#### [TO DO]
In the listing below, look for "Methoden" and copy every line that has it.

▶

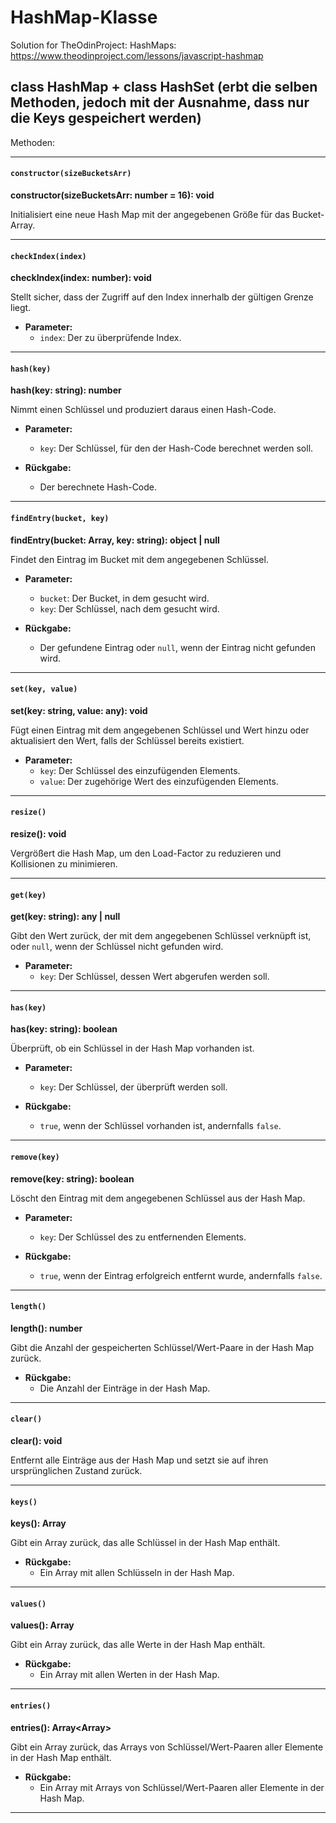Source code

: # HashMap-Klasse

Solution for TheOdinProject: HashMaps: https://www.theodinproject.com/lessons/javascript-hashmap


## class HashMap + class HashSet (erbt die selben Methoden, jedoch mit der Ausnahme, dass nur die Keys gespeichert werden)

Methoden:

---

#### **`constructor(sizeBucketsArr)`**

**constructor(sizeBucketsArr: number = 16): void**

Initialisiert eine neue Hash Map mit der angegebenen Größe für das Bucket-Array.

---

#### **`checkIndex(index)`**

**checkIndex(index: number): void**

Stellt sicher, dass der Zugriff auf den Index innerhalb der gültigen Grenze liegt.

- **Parameter:**
  - `index`: Der zu überprüfende Index.

---

#### **`hash(key)`**

**hash(key: string): number**

Nimmt einen Schlüssel und produziert daraus einen Hash-Code.

- **Parameter:**
  - `key`: Der Schlüssel, für den der Hash-Code berechnet werden soll.
  
- **Rückgabe:**
  - Der berechnete Hash-Code.

---

#### **`findEntry(bucket, key)`**

**findEntry(bucket: Array<any>, key: string): object | null**

Findet den Eintrag im Bucket mit dem angegebenen Schlüssel.

- **Parameter:**
  - `bucket`: Der Bucket, in dem gesucht wird.
  - `key`: Der Schlüssel, nach dem gesucht wird.
  
- **Rückgabe:**
  - Der gefundene Eintrag oder `null`, wenn der Eintrag nicht gefunden wird.

---

#### **`set(key, value)`**

**set(key: string, value: any): void**

Fügt einen Eintrag mit dem angegebenen Schlüssel und Wert hinzu oder aktualisiert den Wert, falls der Schlüssel bereits existiert.

- **Parameter:**
  - `key`: Der Schlüssel des einzufügenden Elements.
  - `value`: Der zugehörige Wert des einzufügenden Elements.

---

#### **`resize()`**

**resize(): void**

Vergrößert die Hash Map, um den Load-Factor zu reduzieren und Kollisionen zu minimieren.

---

#### **`get(key)`**

**get(key: string): any | null**

Gibt den Wert zurück, der mit dem angegebenen Schlüssel verknüpft ist, oder `null`, wenn der Schlüssel nicht gefunden wird.

- **Parameter:**
  - `key`: Der Schlüssel, dessen Wert abgerufen werden soll.

---

#### **`has(key)`**

**has(key: string): boolean**

Überprüft, ob ein Schlüssel in der Hash Map vorhanden ist.

- **Parameter:**
  - `key`: Der Schlüssel, der überprüft werden soll.
  
- **Rückgabe:**
  - `true`, wenn der Schlüssel vorhanden ist, andernfalls `false`.

---

#### **`remove(key)`**

**remove(key: string): boolean**

Löscht den Eintrag mit dem angegebenen Schlüssel aus der Hash Map.

- **Parameter:**
  - `key`: Der Schlüssel des zu entfernenden Elements.
  
- **Rückgabe:**
  - `true`, wenn der Eintrag erfolgreich entfernt wurde, andernfalls `false`.

---

#### **`length()`**

**length(): number**

Gibt die Anzahl der gespeicherten Schlüssel/Wert-Paare in der Hash Map zurück.

- **Rückgabe:**
  - Die Anzahl der Einträge in der Hash Map.

---

#### **`clear()`**

**clear(): void**

Entfernt alle Einträge aus der Hash Map und setzt sie auf ihren ursprünglichen Zustand zurück.

---

#### **`keys()`**

**keys(): Array<string>**

Gibt ein Array zurück, das alle Schlüssel in der Hash Map enthält.

- **Rückgabe:**
  - Ein Array mit allen Schlüsseln in der Hash Map.

---

#### **`values()`**

**values(): Array<any>**

Gibt ein Array zurück, das alle Werte in der Hash Map enthält.

- **Rückgabe:**
  - Ein Array mit allen Werten in der Hash Map.

---

#### **`entries()`**

**entries(): Array<Array<any>>**

Gibt ein Array zurück, das Arrays von Schlüssel/Wert-Paaren aller Elemente in der Hash Map enthält.

- **Rückgabe:**
  - Ein Array mit Arrays von Schlüssel/Wert-Paaren aller Elemente in der Hash Map.

---
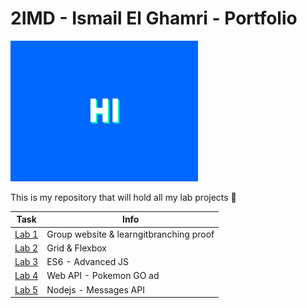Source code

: # 2IMD - Ismail El Ghamri - Portfolio

![hi there](images/hi_there.gif)

This is my repository that will hold all my lab projects 🤯

Task | Info
------ | ------ 
[Lab 1](https://github.com/ismailElg1/2imd-frontend-portfolio/tree/main/lab1%20-%20git) | Group website & learngitbranching proof
[Lab 2](https://github.com/ismailElg1/2imd-frontend-portfolio/tree/main/lab2%20-%20grid) | Grid & Flexbox 
[Lab 3](https://github.com/ismailElg1/2imd-frontend-portfolio/tree/main/lab3%20-%20advanced%20js) | ES6 - Advanced JS
[Lab 4](https://github.com/ismailElg1/2imd-frontend-portfolio/tree/main/lab4%20-%20api) | Web API - Pokemon GO ad
[Lab 5](https://github.com/ismailElg1/2imd-frontend-portfolio-lab5) | Nodejs - Messages API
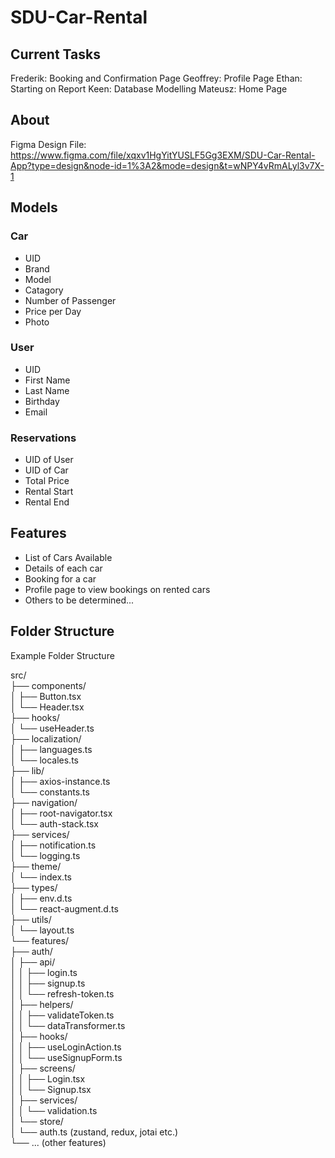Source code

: # SDU-Car-Rental

## Current Tasks
Frederik: Booking and Confirmation Page
Geoffrey: Profile Page
Ethan: Starting on Report
Keen: Database Modelling
Mateusz: Home Page

## About
Figma Design File: https://www.figma.com/file/xqxv1HgYitYUSLF5Gg3EXM/SDU-Car-Rental-App?type=design&node-id=1%3A2&mode=design&t=wNPY4vRmALyl3v7X-1

## Models

### Car
- UID
- Brand
- Model
- Catagory
- Number of Passenger
- Price per Day
- Photo

### User
- UID
- First Name
- Last Name
- Birthday
- Email

### Reservations
- UID of User
- UID of Car
- Total Price
- Rental Start
- Rental End



## Features
- List of Cars Available
- Details of each car
- Booking for a car
- Profile page to view bookings on rented cars
- Others to be determined...

## Folder Structure
Example Folder Structure

src/  <br>
├── components/  <br>
│   ├── Button.tsx  <br>
│   └── Header.tsx  <br>
├── hooks/  <br>
│   └── useHeader.ts  <br>
├── localization/  <br>
│   ├── languages.ts  <br>
│   └── locales.ts  <br>
├── lib/  <br>
│   ├── axios-instance.ts  <br>
│   └── constants.ts  <br>
├── navigation/  <br>
│   ├── root-navigator.tsx  <br>
│   └── auth-stack.tsx  <br>
├── services/ <br>
│   ├── notification.ts <br>
│   └── logging.ts <br>
├── theme/ <br>
│   └── index.ts <br>
├── types/ <br>
│   ├── env.d.ts <br>
│   └── react-augment.d.ts <br>
├── utils/ <br>
│   └── layout.ts  <br>
└── features/ <br>
    ├── auth/ <br>
    │   ├── api/ <br>
    │   │   ├── login.ts <br>
    │   │   ├── signup.ts <br>
    │   │   └── refresh-token.ts <br>
    │   ├── helpers/ <br>
    │   │   ├── validateToken.ts <br>
    │   │   └── dataTransformer.ts <br>
    │   ├── hooks/ <br>
    │   │   ├── useLoginAction.ts <br>
    │   │   └── useSignupForm.ts <br>
    │   ├── screens/ <br>
    │   │   ├── Login.tsx <br>
    │   │   └── Signup.tsx <br>
    │   ├── services/  
    │   │   └── validation.ts  
    │   └── store/  
    │       └── auth.ts (zustand, redux, jotai etc.)  
    └── ... (other features)  
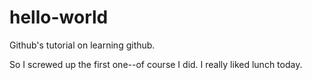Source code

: # hello-world
Github's tutorial on learning github.

So I screwed up the first one--of course I did. I really liked lunch today.
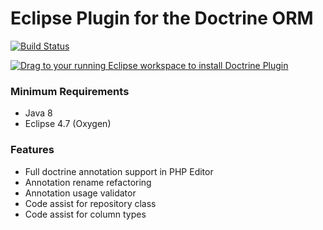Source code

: Eclipse Plugin for the Doctrine ORM
===================================

[![Build Status](https://secure.travis-ci.org/pulse00/Doctrine-Eclipse-Plugin.png)](http://travis-ci.org/pulse00/Doctrine-Eclipse-Plugin)

<a href="http://marketplace.eclipse.org/marketplace-client-intro?mpc_install=2423452" class="drag" title="Drag to your running Eclipse workspace to install Doctrine Plugin"><img src="http://marketplace.eclipse.org/sites/all/themes/solstice/_themes/solstice_marketplace/public/images/btn-install.png" alt="Drag to your running Eclipse workspace to install Doctrine Plugin" /></a>

### Minimum Requirements

- Java 8
- Eclipse 4.7 (Oxygen)

### Features

- Full doctrine annotation support in PHP Editor
- Annotation rename refactoring
- Annotation usage validator
- Code assist for repository class
- Code assist for column types

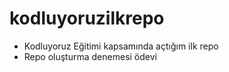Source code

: # kodluyoruzilkrepo

* Kodluyoruz Eğitimi kapsamında açtığım ilk repo
* Repo oluşturma denemesi ödevi
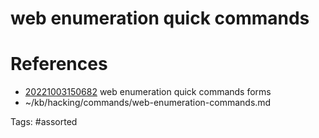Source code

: # web enumeration quick commands

# References
- [20221003150682](/zet/20221003150682/) web enumeration quick commands forms
- ~/kb/hacking/commands/web-enumeration-commands.md

Tags:
    #assorted

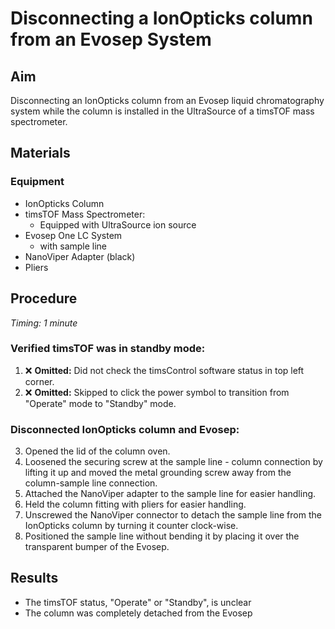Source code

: # Disconnecting a IonOpticks column from an Evosep System

## Aim
Disconnecting an IonOpticks column from an Evosep liquid chromatography system while the column is installed in the UltraSource of a timsTOF mass spectrometer.


## Materials

### Equipment
- IonOpticks Column
- timsTOF Mass Spectrometer:
  - Equipped with UltraSource ion source
- Evosep One LC System
  - with sample line
- NanoViper Adapter (black)
- Pliers


## Procedure
*Timing: 1 minute*

### Verified timsTOF was in standby mode:
1. ❌ **Omitted:** Did not check the timsControl software status in top left corner.
2. ❌ **Omitted:** Skipped to click the power symbol to transition from "Operate" mode to "Standby" mode.

### Disconnected IonOpticks column and Evosep:
3. Opened the lid of the column oven.
4. Loosened the securing screw at the sample line - column connection by lifting it up and moved the metal grounding screw away from the column-sample line connection.
5. Attached the NanoViper adapter to the sample line for easier handling.
6. Held the column fitting with pliers for easier handling.
7. Unscrewed the NanoViper connector to detach the sample line from the IonOpticks column by turning it counter clock-wise.
8. Positioned the sample line without bending it by placing it over the transparent bumper of the Evosep.


## Results
- The timsTOF status, "Operate" or "Standby", is unclear
- The column was completely detached from the Evosep

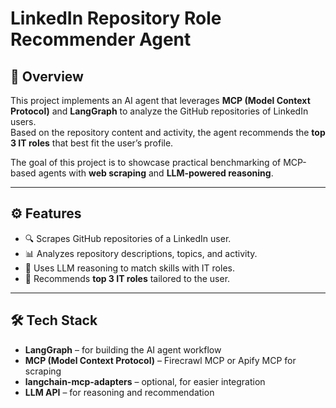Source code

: # LinkedIn Repository Role Recommender Agent

## 📌 Overview
This project implements an AI agent that leverages **MCP (Model Context Protocol)** and **LangGraph** to analyze the GitHub repositories of LinkedIn users.  
Based on the repository content and activity, the agent recommends the **top 3 IT roles** that best fit the user’s profile.  

The goal of this project is to showcase practical benchmarking of MCP-based agents with **web scraping** and **LLM-powered reasoning**.

---

## ⚙️ Features
- 🔍 Scrapes GitHub repositories of a LinkedIn user.
- 📊 Analyzes repository descriptions, topics, and activity.
- 🤖 Uses LLM reasoning to match skills with IT roles.
- 🎯 Recommends **top 3 IT roles** tailored to the user.

---

## 🛠️ Tech Stack
- **LangGraph** – for building the AI agent workflow  
- **MCP (Model Context Protocol)** – Firecrawl MCP or Apify MCP for scraping  
- **langchain-mcp-adapters** – optional, for easier integration  
- **LLM API** – for reasoning and recommendation  
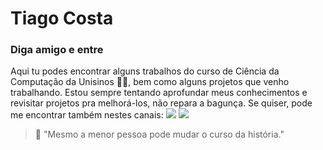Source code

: # Tiago Costa

### Diga amigo e entre

Aqui tu podes encontrar alguns trabalhos do curso de Ciência da Computação da Unisinos 👨‍🎓, bem como alguns projetos que venho trabalhando. Estou sempre tentando aprofundar meus conhecimentos e revisitar projetos pra melhorá-los, não repara a bagunça. Se quiser, pode me encontrar também nestes canais: 
<a href="https://www.linkedin.com/in/tiagokuste/"><img src="https://img.shields.io/badge/linkedin-%230077B5.svg?&style=for-the-badge&logo=linkedin&logoColor=white" /></a> <img href="https://twitter.com/TiagoKuste" src="https://img.shields.io/badge/twitter-%231DA1F2.svg?&style=for-the-badge&logo=twitter&logoColor=white" />

> 📌 "Mesmo a menor pessoa pode mudar o curso da história."
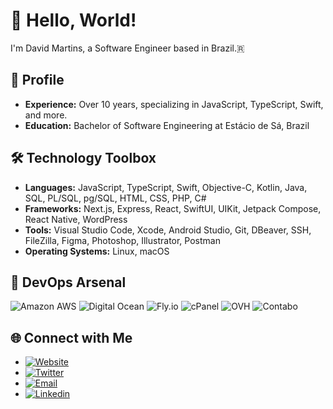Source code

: # 👋 Hello, World!

I'm David Martins, a Software Engineer based in Brazil.🇷

## 💼 Profile

- **Experience:** Over 10 years, specializing in JavaScript, TypeScript, Swift, and more.
- **Education:** Bachelor of Software Engineering at Estácio de Sá, Brazil

## 🛠️ Technology Toolbox

- **Languages:** JavaScript, TypeScript, Swift, Objective-C, Kotlin, Java, SQL, PL/SQL, pg/SQL, HTML, CSS, PHP, C#
- **Frameworks:** Next.js, Express, React, SwiftUI, UIKit, Jetpack Compose, React Native, WordPress
- **Tools:** Visual Studio Code, Xcode, Android Studio, Git, DBeaver, SSH, FileZilla, Figma, Photoshop, Illustrator, Postman
- **Operating Systems:** Linux, macOS

## 🚀 DevOps Arsenal

![Amazon AWS](https://img.shields.io/badge/Amazon-30923e?style=flat-square&logo=amazon-aws&logoColor=white)
![Digital Ocean](https://img.shields.io/badge/Digital%20Ocean-30923e?style=flat-square&logo=digitalocean&logoColor=white)
![Fly.io](https://img.shields.io/badge/Fly.io-30923e?style=flat-square&logo=flyio&logoColor=white)
![cPanel](https://img.shields.io/badge/cPanel-30923e?style=flat-square&logoColor=white)
![OVH](https://img.shields.io/badge/OVH-30923e?style=flat-square&logoColor=white)
![Contabo](https://img.shields.io/badge/Contabo-30923e?style=flat-square&logoColor=white)

## 🌐 Connect with Me

- [![Website](https://img.shields.io/badge/Website-0072b1?style=flat-square&logo=chrome&logoColor=white)](https://davidmartins.net/)
- [![Twitter](https://img.shields.io/badge/Twitter-1DA1F2?style=flat-square&logo=twitter&logoColor=white)](https://twitter.com/david0_0martins)
- [![Email](https://img.shields.io/badge/Email-0072b1?style=flat-square&logo=gmail&logoColor=white)](mailto:contato@davidmartins.net)
- [![Linkedin](https://img.shields.io/badge/Linkedin-0072b1?style=flat-square&logo=linkedin&logoColor=white)](https://www.linkedin.com/in/david-m-dos-anjos/)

◀

#### [TASK ANSWER]
## class HashMap + class HashSet (erbt die selben Methoden, jedoch mit der Ausnahme, dass nur die Keys gespeichert werden)
Methoden:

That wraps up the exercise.